WORK ITEM:
Find the lines below in which the string "myfirst" occurs. Copy each one.

DATA FOR THE TASK Start Marker

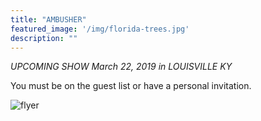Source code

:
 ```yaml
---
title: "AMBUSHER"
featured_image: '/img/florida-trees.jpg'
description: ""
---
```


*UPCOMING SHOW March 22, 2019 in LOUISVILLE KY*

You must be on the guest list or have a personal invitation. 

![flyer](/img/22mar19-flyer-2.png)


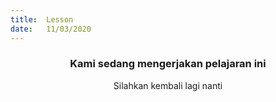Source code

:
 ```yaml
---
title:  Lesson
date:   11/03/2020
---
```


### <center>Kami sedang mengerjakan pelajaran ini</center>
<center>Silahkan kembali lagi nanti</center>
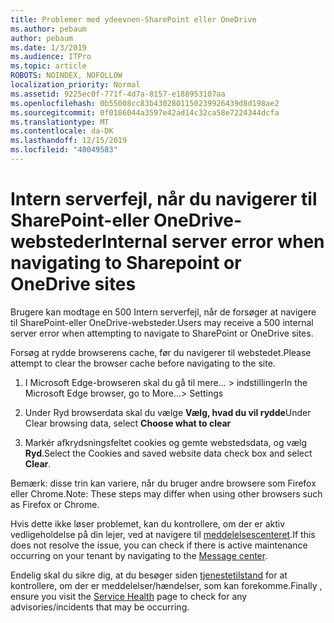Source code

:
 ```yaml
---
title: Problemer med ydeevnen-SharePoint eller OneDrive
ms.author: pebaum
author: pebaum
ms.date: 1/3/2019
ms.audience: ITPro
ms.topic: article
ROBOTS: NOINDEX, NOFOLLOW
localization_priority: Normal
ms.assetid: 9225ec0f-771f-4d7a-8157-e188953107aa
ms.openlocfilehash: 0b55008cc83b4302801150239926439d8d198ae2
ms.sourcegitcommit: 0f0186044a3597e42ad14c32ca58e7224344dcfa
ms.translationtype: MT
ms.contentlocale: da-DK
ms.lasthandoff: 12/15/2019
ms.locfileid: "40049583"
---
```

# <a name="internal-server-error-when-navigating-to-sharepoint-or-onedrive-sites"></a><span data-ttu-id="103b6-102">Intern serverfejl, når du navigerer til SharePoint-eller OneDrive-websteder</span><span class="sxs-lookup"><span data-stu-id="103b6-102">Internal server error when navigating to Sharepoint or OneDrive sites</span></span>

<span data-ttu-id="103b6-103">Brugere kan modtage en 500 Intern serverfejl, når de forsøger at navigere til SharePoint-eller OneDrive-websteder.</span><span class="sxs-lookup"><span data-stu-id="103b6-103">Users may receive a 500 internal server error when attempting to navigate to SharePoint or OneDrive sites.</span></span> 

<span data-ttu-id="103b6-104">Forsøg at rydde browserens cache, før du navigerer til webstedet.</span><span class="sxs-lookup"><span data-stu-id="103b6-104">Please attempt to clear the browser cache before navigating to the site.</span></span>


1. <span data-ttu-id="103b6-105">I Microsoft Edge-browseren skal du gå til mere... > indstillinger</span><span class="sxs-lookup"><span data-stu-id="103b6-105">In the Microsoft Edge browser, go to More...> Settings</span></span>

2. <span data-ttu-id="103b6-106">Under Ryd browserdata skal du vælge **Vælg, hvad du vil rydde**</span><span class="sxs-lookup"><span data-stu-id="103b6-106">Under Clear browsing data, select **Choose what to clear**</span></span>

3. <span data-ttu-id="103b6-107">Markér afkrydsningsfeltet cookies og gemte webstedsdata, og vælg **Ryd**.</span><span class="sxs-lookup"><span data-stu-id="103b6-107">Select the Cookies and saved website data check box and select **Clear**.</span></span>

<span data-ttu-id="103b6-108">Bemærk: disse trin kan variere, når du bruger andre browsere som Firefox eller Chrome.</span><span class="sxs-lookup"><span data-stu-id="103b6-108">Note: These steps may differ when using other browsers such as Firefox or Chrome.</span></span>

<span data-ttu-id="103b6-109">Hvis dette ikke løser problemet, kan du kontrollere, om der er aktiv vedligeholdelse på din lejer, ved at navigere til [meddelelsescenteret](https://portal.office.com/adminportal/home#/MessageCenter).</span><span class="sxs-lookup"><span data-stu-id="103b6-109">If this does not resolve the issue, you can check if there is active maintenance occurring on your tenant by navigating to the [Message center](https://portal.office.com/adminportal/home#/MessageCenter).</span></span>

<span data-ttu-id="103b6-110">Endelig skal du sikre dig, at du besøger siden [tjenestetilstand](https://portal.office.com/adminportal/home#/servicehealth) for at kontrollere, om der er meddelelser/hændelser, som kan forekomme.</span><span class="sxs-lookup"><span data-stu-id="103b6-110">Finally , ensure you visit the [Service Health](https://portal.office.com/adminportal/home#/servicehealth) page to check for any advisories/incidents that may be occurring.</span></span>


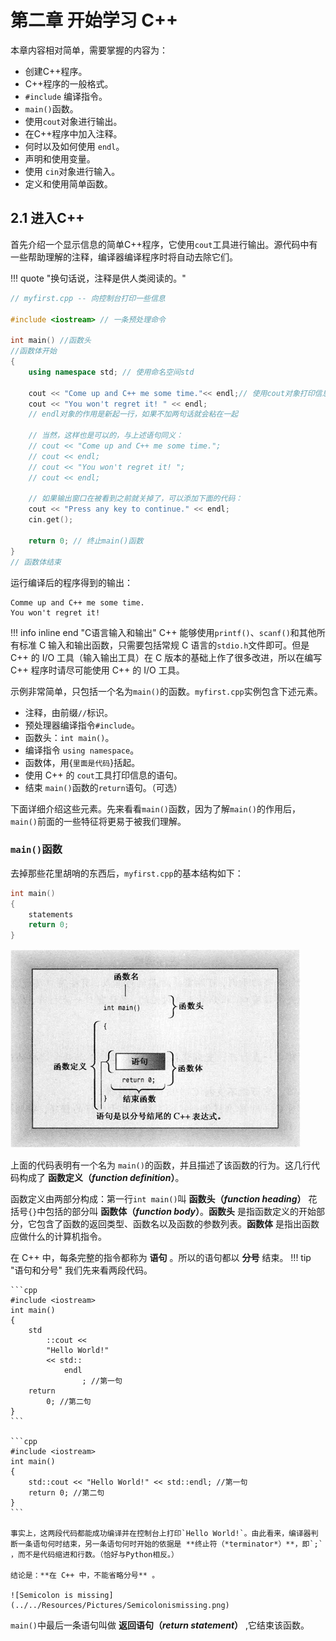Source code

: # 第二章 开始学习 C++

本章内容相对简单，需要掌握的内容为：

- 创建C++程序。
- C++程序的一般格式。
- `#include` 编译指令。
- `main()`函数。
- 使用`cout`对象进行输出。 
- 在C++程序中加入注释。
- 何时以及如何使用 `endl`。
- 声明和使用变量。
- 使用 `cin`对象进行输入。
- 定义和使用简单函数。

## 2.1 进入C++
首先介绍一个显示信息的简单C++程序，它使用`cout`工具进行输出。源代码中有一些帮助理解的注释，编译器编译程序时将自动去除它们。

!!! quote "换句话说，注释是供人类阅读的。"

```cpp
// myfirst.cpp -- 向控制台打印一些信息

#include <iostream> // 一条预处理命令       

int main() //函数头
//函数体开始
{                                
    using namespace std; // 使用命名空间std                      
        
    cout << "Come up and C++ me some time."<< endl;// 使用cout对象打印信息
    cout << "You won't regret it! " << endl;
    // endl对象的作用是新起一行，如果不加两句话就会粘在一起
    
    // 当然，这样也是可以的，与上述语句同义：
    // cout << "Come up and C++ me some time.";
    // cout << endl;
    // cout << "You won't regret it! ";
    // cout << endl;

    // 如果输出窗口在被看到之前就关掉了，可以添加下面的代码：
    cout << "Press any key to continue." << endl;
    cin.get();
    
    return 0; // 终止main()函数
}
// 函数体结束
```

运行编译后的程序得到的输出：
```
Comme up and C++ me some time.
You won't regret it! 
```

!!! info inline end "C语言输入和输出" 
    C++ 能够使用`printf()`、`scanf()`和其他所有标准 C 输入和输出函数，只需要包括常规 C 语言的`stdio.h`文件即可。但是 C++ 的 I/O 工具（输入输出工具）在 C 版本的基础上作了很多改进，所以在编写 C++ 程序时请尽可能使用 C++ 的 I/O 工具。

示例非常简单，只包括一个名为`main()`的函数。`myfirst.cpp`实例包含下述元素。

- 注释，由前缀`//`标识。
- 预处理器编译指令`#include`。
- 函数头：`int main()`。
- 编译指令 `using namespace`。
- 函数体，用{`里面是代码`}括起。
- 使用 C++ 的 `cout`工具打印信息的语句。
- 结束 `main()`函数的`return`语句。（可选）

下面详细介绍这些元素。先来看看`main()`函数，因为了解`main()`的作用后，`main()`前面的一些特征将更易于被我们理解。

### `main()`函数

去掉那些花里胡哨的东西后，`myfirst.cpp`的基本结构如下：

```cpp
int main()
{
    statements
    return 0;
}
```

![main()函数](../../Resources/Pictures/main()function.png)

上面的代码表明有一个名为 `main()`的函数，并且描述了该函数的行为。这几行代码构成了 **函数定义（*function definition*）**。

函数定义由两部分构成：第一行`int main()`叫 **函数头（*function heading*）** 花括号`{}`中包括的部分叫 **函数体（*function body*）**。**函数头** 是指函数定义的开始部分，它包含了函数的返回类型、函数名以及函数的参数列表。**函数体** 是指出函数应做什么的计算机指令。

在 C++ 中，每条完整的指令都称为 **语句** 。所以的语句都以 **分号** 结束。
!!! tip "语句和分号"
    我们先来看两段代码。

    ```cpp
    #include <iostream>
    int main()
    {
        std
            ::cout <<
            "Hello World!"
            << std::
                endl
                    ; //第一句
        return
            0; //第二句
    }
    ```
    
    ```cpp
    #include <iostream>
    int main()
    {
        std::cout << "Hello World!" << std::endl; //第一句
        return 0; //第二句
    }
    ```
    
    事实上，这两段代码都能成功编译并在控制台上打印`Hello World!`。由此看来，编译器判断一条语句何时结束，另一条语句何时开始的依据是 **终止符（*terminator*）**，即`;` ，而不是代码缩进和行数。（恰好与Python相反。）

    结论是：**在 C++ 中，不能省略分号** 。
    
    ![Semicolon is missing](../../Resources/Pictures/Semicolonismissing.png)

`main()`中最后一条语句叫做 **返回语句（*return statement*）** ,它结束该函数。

DATA FOR THE TASK End Marker

REPLY TO THE EXERCISE:
// myfirst.cpp -- 向控制台打印一些信息
示例非常简单，只包括一个名为`main()`的函数。`myfirst.cpp`实例包含下述元素。
去掉那些花里胡哨的东西后，`myfirst.cpp`的基本结构如下：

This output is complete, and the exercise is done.